● **PROBLEM REQUIREMENTS**:
Print out the entire listing verbatim.

===== PROVIDED DATA

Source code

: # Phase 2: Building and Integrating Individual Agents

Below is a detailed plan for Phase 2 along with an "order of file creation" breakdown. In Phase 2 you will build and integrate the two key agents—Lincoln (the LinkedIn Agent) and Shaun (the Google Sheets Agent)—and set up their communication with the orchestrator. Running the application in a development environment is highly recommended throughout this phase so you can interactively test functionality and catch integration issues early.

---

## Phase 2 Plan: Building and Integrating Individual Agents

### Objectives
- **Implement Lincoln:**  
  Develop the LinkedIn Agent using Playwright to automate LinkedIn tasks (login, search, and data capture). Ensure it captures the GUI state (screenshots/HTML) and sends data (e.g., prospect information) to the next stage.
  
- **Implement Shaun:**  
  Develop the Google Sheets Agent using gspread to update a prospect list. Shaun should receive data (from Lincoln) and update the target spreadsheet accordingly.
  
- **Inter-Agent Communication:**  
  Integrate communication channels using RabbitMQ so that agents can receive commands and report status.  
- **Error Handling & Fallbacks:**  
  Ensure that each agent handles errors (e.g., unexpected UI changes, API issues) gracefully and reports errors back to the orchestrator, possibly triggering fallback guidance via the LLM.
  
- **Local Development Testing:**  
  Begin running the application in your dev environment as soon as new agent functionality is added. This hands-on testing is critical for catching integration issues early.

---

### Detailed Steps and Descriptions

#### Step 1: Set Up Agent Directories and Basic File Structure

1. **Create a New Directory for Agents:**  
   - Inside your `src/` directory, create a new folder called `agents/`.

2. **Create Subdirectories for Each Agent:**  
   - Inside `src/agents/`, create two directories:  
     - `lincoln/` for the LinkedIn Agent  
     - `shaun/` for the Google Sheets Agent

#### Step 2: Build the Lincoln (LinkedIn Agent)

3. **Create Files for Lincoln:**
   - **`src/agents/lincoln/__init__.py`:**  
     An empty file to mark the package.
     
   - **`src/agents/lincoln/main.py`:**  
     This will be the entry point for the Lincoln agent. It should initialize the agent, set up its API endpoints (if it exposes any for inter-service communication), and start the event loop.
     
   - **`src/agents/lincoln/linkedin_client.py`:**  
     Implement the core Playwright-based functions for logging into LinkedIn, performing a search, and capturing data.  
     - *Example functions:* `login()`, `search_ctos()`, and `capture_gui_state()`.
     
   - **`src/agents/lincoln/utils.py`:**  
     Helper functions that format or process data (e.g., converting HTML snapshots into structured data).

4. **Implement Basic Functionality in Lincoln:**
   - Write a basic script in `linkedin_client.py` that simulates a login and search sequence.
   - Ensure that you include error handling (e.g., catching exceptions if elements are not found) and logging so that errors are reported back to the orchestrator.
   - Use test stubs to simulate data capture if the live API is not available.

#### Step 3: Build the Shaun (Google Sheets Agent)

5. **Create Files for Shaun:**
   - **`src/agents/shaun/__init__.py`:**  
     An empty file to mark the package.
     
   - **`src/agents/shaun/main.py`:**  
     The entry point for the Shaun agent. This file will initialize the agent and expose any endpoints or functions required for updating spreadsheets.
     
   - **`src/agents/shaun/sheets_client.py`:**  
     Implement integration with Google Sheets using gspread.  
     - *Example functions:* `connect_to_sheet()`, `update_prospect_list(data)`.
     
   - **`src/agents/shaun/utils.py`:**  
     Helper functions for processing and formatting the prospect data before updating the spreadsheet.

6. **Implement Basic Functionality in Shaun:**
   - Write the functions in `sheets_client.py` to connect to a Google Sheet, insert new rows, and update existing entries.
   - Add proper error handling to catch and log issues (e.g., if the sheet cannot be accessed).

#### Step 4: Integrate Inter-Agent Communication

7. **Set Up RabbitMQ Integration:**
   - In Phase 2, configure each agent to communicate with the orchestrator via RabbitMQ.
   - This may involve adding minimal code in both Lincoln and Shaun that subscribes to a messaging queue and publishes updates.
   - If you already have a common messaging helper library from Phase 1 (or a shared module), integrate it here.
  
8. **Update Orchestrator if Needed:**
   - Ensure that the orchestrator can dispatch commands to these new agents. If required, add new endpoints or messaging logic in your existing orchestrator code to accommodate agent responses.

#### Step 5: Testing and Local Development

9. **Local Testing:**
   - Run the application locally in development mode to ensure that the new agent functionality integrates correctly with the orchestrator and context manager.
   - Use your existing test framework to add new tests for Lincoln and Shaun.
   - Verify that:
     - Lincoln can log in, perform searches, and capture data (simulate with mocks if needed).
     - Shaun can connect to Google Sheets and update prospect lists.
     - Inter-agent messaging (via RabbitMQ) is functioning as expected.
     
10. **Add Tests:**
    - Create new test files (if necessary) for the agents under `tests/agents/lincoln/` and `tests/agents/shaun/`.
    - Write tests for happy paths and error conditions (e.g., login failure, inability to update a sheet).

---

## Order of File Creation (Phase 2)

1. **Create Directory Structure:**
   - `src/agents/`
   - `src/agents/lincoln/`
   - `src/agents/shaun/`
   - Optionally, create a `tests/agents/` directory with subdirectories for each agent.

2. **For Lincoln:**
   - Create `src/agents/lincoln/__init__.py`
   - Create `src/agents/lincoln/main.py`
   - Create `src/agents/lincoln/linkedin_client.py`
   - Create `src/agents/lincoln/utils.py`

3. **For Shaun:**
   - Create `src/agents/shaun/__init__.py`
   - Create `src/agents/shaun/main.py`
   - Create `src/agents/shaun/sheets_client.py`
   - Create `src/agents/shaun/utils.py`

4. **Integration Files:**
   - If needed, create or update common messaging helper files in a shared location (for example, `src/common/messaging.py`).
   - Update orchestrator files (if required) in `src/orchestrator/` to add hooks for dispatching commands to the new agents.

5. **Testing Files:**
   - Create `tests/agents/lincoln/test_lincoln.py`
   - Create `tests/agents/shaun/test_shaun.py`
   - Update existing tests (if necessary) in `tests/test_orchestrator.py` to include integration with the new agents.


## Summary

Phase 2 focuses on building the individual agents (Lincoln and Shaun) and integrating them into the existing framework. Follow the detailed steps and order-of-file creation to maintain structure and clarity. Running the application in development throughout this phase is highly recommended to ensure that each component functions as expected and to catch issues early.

==========

● **YOUR RESPONSE**:
Source code

: # Phase 2: Building and Integrating Individual Agents

Below is a detailed plan for Phase 2 along with an "order of file creation" breakdown. In Phase 2 you will build and integrate the two key agents—Lincoln (the LinkedIn Agent) and Shaun (the Google Sheets Agent)—and set up their communication with the orchestrator. Running the application in a development environment is highly recommended throughout this phase so you can interactively test functionality and catch integration issues early.

---

## Phase 2 Plan: Building and Integrating Individual Agents

### Objectives
- **Implement Lincoln:**  
  Develop the LinkedIn Agent using Playwright to automate LinkedIn tasks (login, search, and data capture). Ensure it captures the GUI state (screenshots/HTML) and sends data (e.g., prospect information) to the next stage.
  
- **Implement Shaun:**  
  Develop the Google Sheets Agent using gspread to update a prospect list. Shaun should receive data (from Lincoln) and update the target spreadsheet accordingly.
  
- **Inter-Agent Communication:**  
  Integrate communication channels using RabbitMQ so that agents can receive commands and report status.  
- **Error Handling & Fallbacks:**  
  Ensure that each agent handles errors (e.g., unexpected UI changes, API issues) gracefully and reports errors back to the orchestrator, possibly triggering fallback guidance via the LLM.
  
- **Local Development Testing:**  
  Begin running the application in your dev environment as soon as new agent functionality is added. This hands-on testing is critical for catching integration issues early.

---

### Detailed Steps and Descriptions

#### Step 1: Set Up Agent Directories and Basic File Structure

1. **Create a New Directory for Agents:**  
   - Inside your `src/` directory, create a new folder called `agents/`.

2. **Create Subdirectories for Each Agent:**  
   - Inside `src/agents/`, create two directories:  
     - `lincoln/` for the LinkedIn Agent  
     - `shaun/` for the Google Sheets Agent

#### Step 2: Build the Lincoln (LinkedIn Agent)

3. **Create Files for Lincoln:**
   - **`src/agents/lincoln/__init__.py`:**  
     An empty file to mark the package.
     
   - **`src/agents/lincoln/main.py`:**  
     This will be the entry point for the Lincoln agent. It should initialize the agent, set up its API endpoints (if it exposes any for inter-service communication), and start the event loop.
     
   - **`src/agents/lincoln/linkedin_client.py`:**  
     Implement the core Playwright-based functions for logging into LinkedIn, performing a search, and capturing data.  
     - *Example functions:* `login()`, `search_ctos()`, and `capture_gui_state()`.
     
   - **`src/agents/lincoln/utils.py`:**  
     Helper functions that format or process data (e.g., converting HTML snapshots into structured data).

4. **Implement Basic Functionality in Lincoln:**
   - Write a basic script in `linkedin_client.py` that simulates a login and search sequence.
   - Ensure that you include error handling (e.g., catching exceptions if elements are not found) and logging so that errors are reported back to the orchestrator.
   - Use test stubs to simulate data capture if the live API is not available.

#### Step 3: Build the Shaun (Google Sheets Agent)

5. **Create Files for Shaun:**
   - **`src/agents/shaun/__init__.py`:**  
     An empty file to mark the package.
     
   - **`src/agents/shaun/main.py`:**  
     The entry point for the Shaun agent. This file will initialize the agent and expose any endpoints or functions required for updating spreadsheets.
     
   - **`src/agents/shaun/sheets_client.py`:**  
     Implement integration with Google Sheets using gspread.  
     - *Example functions:* `connect_to_sheet()`, `update_prospect_list(data)`.
     
   - **`src/agents/shaun/utils.py`:**  
     Helper functions for processing and formatting the prospect data before updating the spreadsheet.

6. **Implement Basic Functionality in Shaun:**
   - Write the functions in `sheets_client.py` to connect to a Google Sheet, insert new rows, and update existing entries.
   - Add proper error handling to catch and log issues (e.g., if the sheet cannot be accessed).

#### Step 4: Integrate Inter-Agent Communication

7. **Set Up RabbitMQ Integration:**
   - In Phase 2, configure each agent to communicate with the orchestrator via RabbitMQ.
   - This may involve adding minimal code in both Lincoln and Shaun that subscribes to a messaging queue and publishes updates.
   - If you already have a common messaging helper library from Phase 1 (or a shared module), integrate it here.
  
8. **Update Orchestrator if Needed:**
   - Ensure that the orchestrator can dispatch commands to these new agents. If required, add new endpoints or messaging logic in your existing orchestrator code to accommodate agent responses.

#### Step 5: Testing and Local Development

9. **Local Testing:**
   - Run the application locally in development mode to ensure that the new agent functionality integrates correctly with the orchestrator and context manager.
   - Use your existing test framework to add new tests for Lincoln and Shaun.
   - Verify that:
     - Lincoln can log in, perform searches, and capture data (simulate with mocks if needed).
     - Shaun can connect to Google Sheets and update prospect lists.
     - Inter-agent messaging (via RabbitMQ) is functioning as expected.
     
10. **Add Tests:**
    - Create new test files (if necessary) for the agents under `tests/agents/lincoln/` and `tests/agents/shaun/`.
    - Write tests for happy paths and error conditions (e.g., login failure, inability to update a sheet).

---

## Order of File Creation (Phase 2)

1. **Create Directory Structure:**
   - `src/agents/`
   - `src/agents/lincoln/`
   - `src/agents/shaun/`
   - Optionally, create a `tests/agents/` directory with subdirectories for each agent.

2. **For Lincoln:**
   - Create `src/agents/lincoln/__init__.py`
   - Create `src/agents/lincoln/main.py`
   - Create `src/agents/lincoln/linkedin_client.py`
   - Create `src/agents/lincoln/utils.py`

3. **For Shaun:**
   - Create `src/agents/shaun/__init__.py`
   - Create `src/agents/shaun/main.py`
   - Create `src/agents/shaun/sheets_client.py`
   - Create `src/agents/shaun/utils.py`

4. **Integration Files:**
   - If needed, create or update common messaging helper files in a shared location (for example, `src/common/messaging.py`).
   - Update orchestrator files (if required) in `src/orchestrator/` to add hooks for dispatching commands to the new agents.

5. **Testing Files:**
   - Create `tests/agents/lincoln/test_lincoln.py`
   - Create `tests/agents/shaun/test_shaun.py`
   - Update existing tests (if necessary) in `tests/test_orchestrator.py` to include integration with the new agents.


## Summary

Phase 2 focuses on building the individual agents (Lincoln and Shaun) and integrating them into the existing framework. Follow the detailed steps and order-of-file creation to maintain structure and clarity. Running the application in development throughout this phase is highly recommended to ensure that each component functions as expected and to catch issues early.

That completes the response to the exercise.